Collected data:
------------
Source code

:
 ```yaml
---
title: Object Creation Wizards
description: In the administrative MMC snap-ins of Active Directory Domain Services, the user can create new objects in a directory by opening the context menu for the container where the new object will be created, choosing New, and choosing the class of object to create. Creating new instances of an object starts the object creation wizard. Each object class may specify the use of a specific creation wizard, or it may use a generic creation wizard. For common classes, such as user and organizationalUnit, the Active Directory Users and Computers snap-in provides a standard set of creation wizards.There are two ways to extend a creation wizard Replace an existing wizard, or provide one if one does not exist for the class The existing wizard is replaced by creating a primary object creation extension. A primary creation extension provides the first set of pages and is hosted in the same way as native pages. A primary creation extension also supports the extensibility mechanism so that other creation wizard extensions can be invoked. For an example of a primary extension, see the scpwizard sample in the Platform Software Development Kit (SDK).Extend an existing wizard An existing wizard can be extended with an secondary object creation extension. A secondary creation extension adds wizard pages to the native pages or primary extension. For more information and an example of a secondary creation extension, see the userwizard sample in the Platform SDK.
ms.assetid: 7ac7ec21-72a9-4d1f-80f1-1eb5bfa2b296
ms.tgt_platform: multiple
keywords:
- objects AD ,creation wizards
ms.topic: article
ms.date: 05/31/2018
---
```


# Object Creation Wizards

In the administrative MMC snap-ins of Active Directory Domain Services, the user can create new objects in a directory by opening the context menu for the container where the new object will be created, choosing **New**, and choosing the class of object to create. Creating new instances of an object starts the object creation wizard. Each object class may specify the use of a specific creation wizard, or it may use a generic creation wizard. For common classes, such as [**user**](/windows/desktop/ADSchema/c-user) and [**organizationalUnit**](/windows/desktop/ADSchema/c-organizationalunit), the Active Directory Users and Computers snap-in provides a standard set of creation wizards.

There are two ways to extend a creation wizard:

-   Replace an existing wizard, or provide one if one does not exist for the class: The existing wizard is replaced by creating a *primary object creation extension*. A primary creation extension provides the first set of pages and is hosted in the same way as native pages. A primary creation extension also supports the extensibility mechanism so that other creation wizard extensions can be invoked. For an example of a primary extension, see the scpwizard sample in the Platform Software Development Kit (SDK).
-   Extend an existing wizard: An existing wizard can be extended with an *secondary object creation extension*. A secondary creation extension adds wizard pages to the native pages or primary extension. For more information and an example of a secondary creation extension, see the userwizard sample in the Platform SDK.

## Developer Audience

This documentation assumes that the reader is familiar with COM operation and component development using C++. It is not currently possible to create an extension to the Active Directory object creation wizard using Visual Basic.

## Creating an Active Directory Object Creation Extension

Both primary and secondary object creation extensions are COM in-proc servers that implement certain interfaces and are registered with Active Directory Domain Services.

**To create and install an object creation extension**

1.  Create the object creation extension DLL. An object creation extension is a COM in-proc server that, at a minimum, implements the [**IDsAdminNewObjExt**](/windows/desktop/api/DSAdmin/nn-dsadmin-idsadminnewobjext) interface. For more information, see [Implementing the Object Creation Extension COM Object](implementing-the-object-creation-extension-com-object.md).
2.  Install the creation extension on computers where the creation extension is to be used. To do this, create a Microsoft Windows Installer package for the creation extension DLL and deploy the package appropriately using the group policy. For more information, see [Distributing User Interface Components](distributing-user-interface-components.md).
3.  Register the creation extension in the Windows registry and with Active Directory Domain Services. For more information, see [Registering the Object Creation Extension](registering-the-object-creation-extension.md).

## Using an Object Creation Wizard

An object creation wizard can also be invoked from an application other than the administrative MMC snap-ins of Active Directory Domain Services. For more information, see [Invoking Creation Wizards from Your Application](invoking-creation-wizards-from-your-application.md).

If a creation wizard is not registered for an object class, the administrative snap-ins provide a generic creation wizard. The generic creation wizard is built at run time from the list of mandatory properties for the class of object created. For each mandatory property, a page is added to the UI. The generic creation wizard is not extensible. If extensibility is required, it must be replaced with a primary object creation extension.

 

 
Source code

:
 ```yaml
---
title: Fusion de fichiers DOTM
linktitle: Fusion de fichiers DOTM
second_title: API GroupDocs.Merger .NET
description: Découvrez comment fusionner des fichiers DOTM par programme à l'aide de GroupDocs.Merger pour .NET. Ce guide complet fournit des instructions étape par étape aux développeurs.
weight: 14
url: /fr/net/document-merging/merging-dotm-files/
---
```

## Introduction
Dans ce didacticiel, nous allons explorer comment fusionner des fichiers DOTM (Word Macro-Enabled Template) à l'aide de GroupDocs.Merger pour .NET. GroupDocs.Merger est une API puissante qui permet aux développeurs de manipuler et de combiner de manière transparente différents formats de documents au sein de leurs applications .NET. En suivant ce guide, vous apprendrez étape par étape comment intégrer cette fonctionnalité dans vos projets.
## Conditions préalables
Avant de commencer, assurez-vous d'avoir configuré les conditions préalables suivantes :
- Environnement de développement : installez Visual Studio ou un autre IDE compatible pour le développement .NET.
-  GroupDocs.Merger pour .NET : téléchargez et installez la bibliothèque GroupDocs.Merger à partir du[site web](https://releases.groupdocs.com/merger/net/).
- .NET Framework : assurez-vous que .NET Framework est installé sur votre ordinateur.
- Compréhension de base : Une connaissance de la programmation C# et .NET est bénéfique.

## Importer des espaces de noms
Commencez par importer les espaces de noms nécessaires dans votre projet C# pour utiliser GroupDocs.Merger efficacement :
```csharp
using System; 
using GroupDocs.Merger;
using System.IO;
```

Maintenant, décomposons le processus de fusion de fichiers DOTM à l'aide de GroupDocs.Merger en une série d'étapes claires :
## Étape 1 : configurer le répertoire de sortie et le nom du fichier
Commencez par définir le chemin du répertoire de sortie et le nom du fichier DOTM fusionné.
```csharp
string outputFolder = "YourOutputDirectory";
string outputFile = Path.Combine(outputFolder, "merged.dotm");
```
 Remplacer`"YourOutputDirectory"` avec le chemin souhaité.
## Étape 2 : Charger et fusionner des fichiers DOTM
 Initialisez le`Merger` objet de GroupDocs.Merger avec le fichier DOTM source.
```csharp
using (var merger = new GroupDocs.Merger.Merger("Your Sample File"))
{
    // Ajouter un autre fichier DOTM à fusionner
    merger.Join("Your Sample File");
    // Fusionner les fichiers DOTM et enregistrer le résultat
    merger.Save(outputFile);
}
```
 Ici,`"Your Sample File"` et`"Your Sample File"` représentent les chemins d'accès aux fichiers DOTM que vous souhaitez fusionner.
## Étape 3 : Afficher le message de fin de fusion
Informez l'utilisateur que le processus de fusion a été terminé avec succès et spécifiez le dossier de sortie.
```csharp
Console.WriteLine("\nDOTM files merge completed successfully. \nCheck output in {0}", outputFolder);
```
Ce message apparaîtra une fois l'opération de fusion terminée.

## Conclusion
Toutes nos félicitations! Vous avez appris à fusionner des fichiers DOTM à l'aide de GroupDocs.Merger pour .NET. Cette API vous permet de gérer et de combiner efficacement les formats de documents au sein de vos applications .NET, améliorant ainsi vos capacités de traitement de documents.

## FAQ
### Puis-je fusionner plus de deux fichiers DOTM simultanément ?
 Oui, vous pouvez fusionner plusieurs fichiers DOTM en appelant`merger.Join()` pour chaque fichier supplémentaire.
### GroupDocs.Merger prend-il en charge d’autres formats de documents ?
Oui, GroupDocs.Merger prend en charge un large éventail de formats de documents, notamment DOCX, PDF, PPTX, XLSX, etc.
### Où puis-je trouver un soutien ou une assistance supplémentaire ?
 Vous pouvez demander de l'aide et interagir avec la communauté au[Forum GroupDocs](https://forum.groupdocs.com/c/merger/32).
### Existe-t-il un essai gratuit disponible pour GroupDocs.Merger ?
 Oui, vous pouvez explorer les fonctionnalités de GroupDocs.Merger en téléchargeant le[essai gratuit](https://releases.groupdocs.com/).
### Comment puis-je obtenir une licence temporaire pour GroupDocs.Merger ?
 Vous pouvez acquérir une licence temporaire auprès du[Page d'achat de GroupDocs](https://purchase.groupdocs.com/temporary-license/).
------------
--- ACTIVITY ---
After reading the entries above, report the number of lines that include the string "guide". Give no other text.

--- YOUR RESPONSE ---
2